Segment Start: INPUT
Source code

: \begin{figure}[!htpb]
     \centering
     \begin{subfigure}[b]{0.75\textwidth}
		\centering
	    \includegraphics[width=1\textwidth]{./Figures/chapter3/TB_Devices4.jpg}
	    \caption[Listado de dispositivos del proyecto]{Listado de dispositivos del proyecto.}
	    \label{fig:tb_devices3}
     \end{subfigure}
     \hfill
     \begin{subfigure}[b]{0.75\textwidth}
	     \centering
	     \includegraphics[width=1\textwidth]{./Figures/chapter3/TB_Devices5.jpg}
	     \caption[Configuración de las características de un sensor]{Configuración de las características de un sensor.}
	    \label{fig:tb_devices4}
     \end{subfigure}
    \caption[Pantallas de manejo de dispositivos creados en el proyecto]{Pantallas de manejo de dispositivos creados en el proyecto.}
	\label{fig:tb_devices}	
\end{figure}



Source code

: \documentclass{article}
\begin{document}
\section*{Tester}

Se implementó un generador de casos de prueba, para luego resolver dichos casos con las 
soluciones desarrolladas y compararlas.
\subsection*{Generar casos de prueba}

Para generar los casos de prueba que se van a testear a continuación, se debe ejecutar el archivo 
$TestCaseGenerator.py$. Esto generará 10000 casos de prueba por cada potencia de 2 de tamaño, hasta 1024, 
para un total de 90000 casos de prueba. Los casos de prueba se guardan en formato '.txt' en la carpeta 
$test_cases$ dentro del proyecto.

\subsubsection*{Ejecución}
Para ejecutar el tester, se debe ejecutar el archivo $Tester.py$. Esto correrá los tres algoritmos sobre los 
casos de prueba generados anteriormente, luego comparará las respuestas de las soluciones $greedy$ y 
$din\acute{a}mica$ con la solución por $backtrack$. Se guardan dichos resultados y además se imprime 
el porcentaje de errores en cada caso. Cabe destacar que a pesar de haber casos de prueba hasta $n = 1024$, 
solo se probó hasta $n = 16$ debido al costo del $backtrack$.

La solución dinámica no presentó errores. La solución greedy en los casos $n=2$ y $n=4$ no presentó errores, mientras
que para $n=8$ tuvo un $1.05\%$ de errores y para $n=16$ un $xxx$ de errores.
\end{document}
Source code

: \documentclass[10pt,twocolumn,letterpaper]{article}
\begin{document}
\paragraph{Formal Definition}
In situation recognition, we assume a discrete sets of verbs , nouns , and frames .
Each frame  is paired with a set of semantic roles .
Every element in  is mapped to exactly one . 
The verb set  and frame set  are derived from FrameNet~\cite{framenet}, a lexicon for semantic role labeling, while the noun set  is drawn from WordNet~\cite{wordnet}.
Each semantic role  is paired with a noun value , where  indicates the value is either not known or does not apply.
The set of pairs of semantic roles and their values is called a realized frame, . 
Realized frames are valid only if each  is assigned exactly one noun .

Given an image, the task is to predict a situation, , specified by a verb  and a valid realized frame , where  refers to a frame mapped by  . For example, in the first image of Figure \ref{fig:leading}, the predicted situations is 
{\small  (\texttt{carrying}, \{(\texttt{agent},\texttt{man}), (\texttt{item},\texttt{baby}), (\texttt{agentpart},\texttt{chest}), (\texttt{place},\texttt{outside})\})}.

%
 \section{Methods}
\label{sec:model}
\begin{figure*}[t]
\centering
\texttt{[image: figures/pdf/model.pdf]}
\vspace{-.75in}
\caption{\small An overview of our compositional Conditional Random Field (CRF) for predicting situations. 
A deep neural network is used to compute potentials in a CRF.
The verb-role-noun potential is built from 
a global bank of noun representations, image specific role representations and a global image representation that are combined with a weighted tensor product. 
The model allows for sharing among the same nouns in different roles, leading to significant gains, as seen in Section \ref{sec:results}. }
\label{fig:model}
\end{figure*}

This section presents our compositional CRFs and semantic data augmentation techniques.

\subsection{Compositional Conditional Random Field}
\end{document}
Segment End: INPUT
▶ _TASK STATEMENT_: Scan the records above for the word "Field" and return every line where it occurs.

▶ _WRITTEN ANSWER_:
\caption{\small An overview of our compositional Conditional Random Field (CRF) for predicting situations. 
\subsection{Compositional Conditional Random Field}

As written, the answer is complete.